Restate every line below word for word, but drop each picture.

━━━━━ Data under study ━━━━━

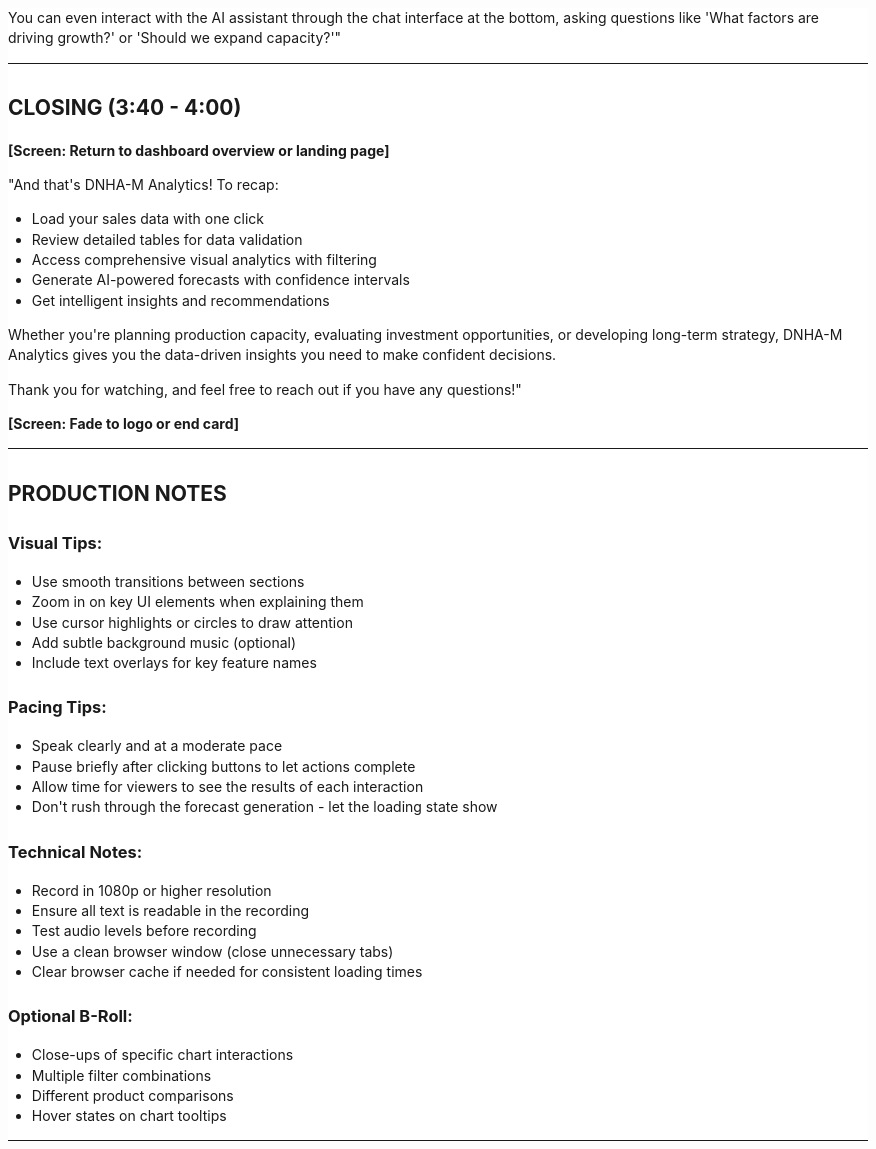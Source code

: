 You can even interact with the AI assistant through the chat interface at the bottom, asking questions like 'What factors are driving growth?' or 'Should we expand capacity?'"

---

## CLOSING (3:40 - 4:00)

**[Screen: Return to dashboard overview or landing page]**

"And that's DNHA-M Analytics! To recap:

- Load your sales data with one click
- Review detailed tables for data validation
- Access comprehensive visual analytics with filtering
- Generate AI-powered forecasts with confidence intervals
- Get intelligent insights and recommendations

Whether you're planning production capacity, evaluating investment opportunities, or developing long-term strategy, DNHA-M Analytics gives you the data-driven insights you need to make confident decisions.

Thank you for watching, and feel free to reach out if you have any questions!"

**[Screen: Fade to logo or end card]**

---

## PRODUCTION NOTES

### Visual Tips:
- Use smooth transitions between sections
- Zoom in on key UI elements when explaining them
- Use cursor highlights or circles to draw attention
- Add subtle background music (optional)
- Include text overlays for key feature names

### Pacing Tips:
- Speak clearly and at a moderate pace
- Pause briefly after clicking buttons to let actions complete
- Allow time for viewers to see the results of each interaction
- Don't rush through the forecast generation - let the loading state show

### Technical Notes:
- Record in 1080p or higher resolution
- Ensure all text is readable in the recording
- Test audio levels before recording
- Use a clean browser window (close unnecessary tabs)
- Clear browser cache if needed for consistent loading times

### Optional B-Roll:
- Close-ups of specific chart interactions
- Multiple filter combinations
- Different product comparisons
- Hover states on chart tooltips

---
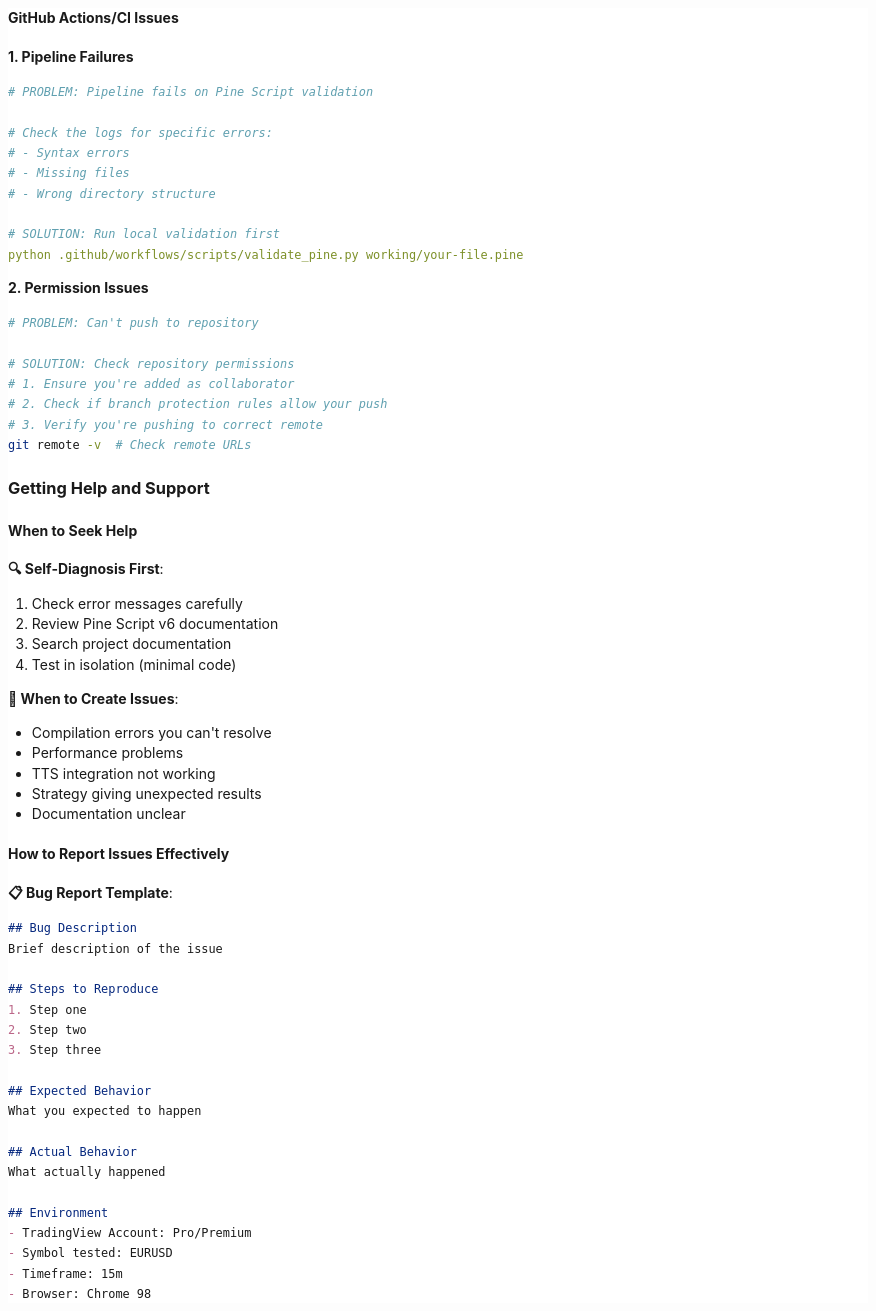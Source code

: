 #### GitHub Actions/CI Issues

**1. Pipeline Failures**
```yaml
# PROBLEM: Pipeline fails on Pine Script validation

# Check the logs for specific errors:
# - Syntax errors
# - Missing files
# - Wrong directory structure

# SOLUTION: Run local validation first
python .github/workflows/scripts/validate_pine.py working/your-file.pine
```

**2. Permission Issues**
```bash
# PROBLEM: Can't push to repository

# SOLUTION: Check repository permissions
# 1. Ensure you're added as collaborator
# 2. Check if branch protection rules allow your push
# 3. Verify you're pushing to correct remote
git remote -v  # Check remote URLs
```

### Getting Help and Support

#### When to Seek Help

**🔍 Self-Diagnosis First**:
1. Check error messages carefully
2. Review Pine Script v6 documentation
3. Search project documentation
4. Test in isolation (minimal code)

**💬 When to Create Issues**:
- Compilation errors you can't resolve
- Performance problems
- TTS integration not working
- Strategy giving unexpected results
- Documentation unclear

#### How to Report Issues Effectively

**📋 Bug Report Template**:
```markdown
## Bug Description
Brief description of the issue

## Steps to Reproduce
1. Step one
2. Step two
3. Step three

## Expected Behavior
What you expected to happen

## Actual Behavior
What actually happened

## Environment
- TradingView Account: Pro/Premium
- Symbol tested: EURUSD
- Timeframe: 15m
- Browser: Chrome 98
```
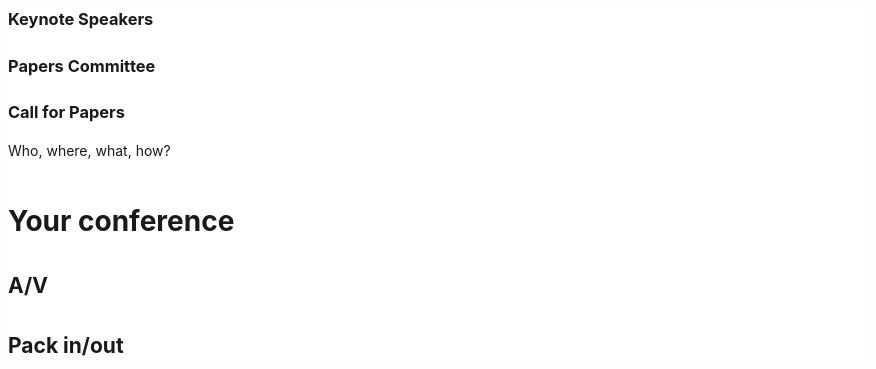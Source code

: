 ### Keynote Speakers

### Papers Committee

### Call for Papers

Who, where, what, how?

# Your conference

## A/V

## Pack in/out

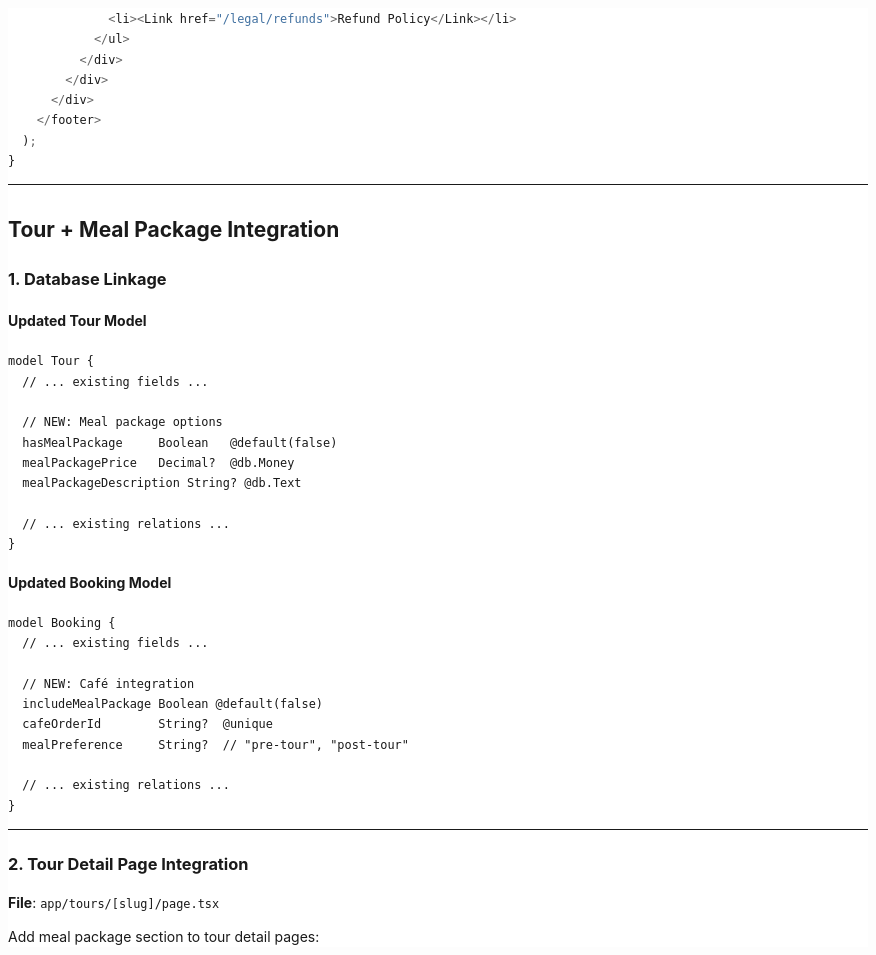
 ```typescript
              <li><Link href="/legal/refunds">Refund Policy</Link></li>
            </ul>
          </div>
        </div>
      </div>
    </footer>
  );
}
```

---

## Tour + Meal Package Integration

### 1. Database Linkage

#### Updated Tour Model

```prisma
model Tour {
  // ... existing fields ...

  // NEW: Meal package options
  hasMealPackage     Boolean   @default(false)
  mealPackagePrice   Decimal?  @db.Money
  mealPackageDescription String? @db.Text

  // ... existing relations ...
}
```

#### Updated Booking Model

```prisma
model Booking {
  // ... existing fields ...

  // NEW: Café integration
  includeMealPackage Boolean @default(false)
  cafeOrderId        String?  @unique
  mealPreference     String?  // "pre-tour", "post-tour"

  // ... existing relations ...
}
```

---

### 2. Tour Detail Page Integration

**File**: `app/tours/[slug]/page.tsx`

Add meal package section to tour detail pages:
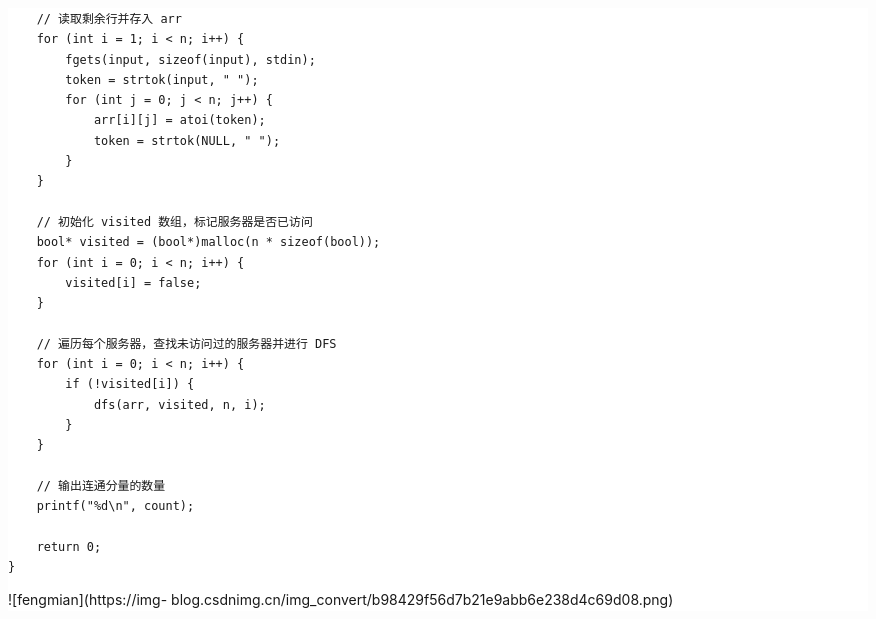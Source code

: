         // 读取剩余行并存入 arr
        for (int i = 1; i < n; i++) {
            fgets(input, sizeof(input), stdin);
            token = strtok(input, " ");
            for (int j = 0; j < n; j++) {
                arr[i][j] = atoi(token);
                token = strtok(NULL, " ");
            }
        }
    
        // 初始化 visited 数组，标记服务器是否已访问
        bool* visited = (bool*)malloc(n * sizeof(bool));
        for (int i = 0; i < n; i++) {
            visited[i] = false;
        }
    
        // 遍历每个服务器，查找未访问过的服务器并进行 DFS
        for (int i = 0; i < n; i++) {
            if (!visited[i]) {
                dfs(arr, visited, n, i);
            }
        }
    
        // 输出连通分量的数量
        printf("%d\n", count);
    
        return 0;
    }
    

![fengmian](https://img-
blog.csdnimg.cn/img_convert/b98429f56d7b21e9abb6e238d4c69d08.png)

━━━━━

Response area:
Source code

: You can even interact with the AI assistant through the chat interface at the bottom, asking questions like 'What factors are driving growth?' or 'Should we expand capacity?'"

---

## CLOSING (3:40 - 4:00)

**[Screen: Return to dashboard overview or landing page]**

"And that's DNHA-M Analytics! To recap:

- Load your sales data with one click
- Review detailed tables for data validation
- Access comprehensive visual analytics with filtering
- Generate AI-powered forecasts with confidence intervals
- Get intelligent insights and recommendations

Whether you're planning production capacity, evaluating investment opportunities, or developing long-term strategy, DNHA-M Analytics gives you the data-driven insights you need to make confident decisions.

Thank you for watching, and feel free to reach out if you have any questions!"

**[Screen: Fade to logo or end card]**

---

## PRODUCTION NOTES

### Visual Tips:
- Use smooth transitions between sections
- Zoom in on key UI elements when explaining them
- Use cursor highlights or circles to draw attention
- Add subtle background music (optional)
- Include text overlays for key feature names

### Pacing Tips:
- Speak clearly and at a moderate pace
- Pause briefly after clicking buttons to let actions complete
- Allow time for viewers to see the results of each interaction
- Don't rush through the forecast generation - let the loading state show

### Technical Notes:
- Record in 1080p or higher resolution
- Ensure all text is readable in the recording
- Test audio levels before recording
- Use a clean browser window (close unnecessary tabs)
- Clear browser cache if needed for consistent loading times

### Optional B-Roll:
- Close-ups of specific chart interactions
- Multiple filter combinations
- Different product comparisons
- Hover states on chart tooltips

---
Source code

: #### GitHub Actions/CI Issues

**1. Pipeline Failures**
```yaml
# PROBLEM: Pipeline fails on Pine Script validation

# Check the logs for specific errors:
# - Syntax errors
# - Missing files
# - Wrong directory structure

# SOLUTION: Run local validation first
python .github/workflows/scripts/validate_pine.py working/your-file.pine
```

**2. Permission Issues**
```bash
# PROBLEM: Can't push to repository

# SOLUTION: Check repository permissions
# 1. Ensure you're added as collaborator
# 2. Check if branch protection rules allow your push
# 3. Verify you're pushing to correct remote
git remote -v  # Check remote URLs
```

### Getting Help and Support

#### When to Seek Help

**🔍 Self-Diagnosis First**:
1. Check error messages carefully
2. Review Pine Script v6 documentation
3. Search project documentation
4. Test in isolation (minimal code)

**💬 When to Create Issues**:
- Compilation errors you can't resolve
- Performance problems
- TTS integration not working
- Strategy giving unexpected results
- Documentation unclear

#### How to Report Issues Effectively

**📋 Bug Report Template**:
```markdown
## Bug Description
Brief description of the issue

## Steps to Reproduce
1. Step one
2. Step two
3. Step three

## Expected Behavior
What you expected to happen

## Actual Behavior
What actually happened

## Environment
- TradingView Account: Pro/Premium
- Symbol tested: EURUSD
- Timeframe: 15m
- Browser: Chrome 98
```
Source code

: ### Keynote Speakers

### Papers Committee

### Call for Papers

Who, where, what, how?

# Your conference

## A/V

## Pack in/out

 ```typescript
              <li><Link href="/legal/refunds">Refund Policy</Link></li>
            </ul>
          </div>
        </div>
      </div>
    </footer>
  );
}
```

---

## Tour + Meal Package Integration

### 1. Database Linkage

#### Updated Tour Model

```prisma
model Tour {
  // ... existing fields ...

  // NEW: Meal package options
  hasMealPackage     Boolean   @default(false)
  mealPackagePrice   Decimal?  @db.Money
  mealPackageDescription String? @db.Text

  // ... existing relations ...
}
```

#### Updated Booking Model

```prisma
model Booking {
  // ... existing fields ...

  // NEW: Café integration
  includeMealPackage Boolean @default(false)
  cafeOrderId        String?  @unique
  mealPreference     String?  // "pre-tour", "post-tour"

  // ... existing relations ...
}
```

---

### 2. Tour Detail Page Integration

**File**: `app/tours/[slug]/page.tsx`

Add meal package section to tour detail pages:
Source code

:         // 读取剩余行并存入 arr
        for (int i = 1; i < n; i++) {
            fgets(input, sizeof(input), stdin);
            token = strtok(input, " ");
            for (int j = 0; j < n; j++) {
                arr[i][j] = atoi(token);
                token = strtok(NULL, " ");
            }
        }
    
        // 初始化 visited 数组，标记服务器是否已访问
        bool* visited = (bool*)malloc(n * sizeof(bool));
        for (int i = 0; i < n; i++) {
            visited[i] = false;
        }
    
        // 遍历每个服务器，查找未访问过的服务器并进行 DFS
        for (int i = 0; i < n; i++) {
            if (!visited[i]) {
                dfs(arr, visited, n, i);
            }
        }
    
        // 输出连通分量的数量
        printf("%d\n", count);
    
        return 0;
    }
    

![fengmian](https://img-
blog.csdnimg.cn/img_convert/b98429f56d7b21e9abb6e238d4c69d08.png)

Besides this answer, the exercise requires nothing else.